Son temas que es necesario revisar. La dignidad de un proyecto social de cambios requiere que sus apoyos surjan convencidamente de llamados a las vertientes sociales, productivas y culturales que esperan participar en un movimiento que pueda gobernar en medio de desafíos fundamentales y vencerlos innovadoramente. Ese llamado aún no ha ocurrido aunque, como debe brotar de los pliegues críticos de la sociedad, es necesario encontrar en la sociedad civil el lenguaje y los argumentos para concretarlo. Un lenguaje sensible a una sociedad que se ha transformado y cuyas disidencias internas, sus polémicas públicas, no pueden ser explicadas sólo con la cartilla de las anteriores lecturas nacional-populares. El desafío es apropiarse de aquellas lecturas pero entramadas en una nueva y compleja realidad; de reencontrarse con los afluentes de una memoria de la justicia y la igualdad en el contexto de inéditos saltos al vacío del capitalismo actual. Es bajo esta perspectiva que reconocemos la trascendencia de lo abierto en mayo del 2003 y que no olvidamos las enormes dificultades que existían y que todavía persisten para construir un proyecto democrático y popular.
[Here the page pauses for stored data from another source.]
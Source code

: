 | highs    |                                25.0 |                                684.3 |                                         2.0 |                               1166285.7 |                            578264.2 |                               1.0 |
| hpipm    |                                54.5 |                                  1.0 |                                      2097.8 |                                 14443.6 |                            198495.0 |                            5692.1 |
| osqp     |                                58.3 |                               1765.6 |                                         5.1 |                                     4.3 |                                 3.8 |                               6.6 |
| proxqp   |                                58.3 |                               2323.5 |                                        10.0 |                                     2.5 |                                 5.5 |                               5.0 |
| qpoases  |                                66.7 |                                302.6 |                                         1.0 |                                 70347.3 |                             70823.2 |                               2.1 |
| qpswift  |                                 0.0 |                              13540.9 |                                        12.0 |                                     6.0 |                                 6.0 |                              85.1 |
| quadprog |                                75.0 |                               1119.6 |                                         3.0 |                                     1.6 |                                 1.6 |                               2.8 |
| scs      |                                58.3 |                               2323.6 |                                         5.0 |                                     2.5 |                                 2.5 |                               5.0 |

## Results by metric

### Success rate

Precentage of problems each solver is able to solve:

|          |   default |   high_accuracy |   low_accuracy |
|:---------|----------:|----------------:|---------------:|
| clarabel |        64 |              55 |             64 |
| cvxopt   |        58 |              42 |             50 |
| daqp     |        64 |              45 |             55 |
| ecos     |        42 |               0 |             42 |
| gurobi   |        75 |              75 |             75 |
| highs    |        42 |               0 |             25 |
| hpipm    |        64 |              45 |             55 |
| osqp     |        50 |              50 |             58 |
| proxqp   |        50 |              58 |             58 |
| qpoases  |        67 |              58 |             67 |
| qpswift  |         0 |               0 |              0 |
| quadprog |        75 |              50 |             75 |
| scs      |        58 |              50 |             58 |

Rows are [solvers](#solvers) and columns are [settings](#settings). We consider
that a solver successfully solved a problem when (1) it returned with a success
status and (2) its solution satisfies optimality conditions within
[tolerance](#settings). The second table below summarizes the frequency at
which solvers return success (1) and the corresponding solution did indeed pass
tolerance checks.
Algunas izquierdas, como lo han hecho repetidamente, no atinan a dar cuenta de la singularidad de los acontecimientos. Es hora de entrelazar miradas, perspectivas, tradiciones y biografías diversas que comparten el ideal emancipatorio, intuyendo que la hora argentina reclama una fuerte toma de partido que sea capaz de enfrentar la restauración conservadora.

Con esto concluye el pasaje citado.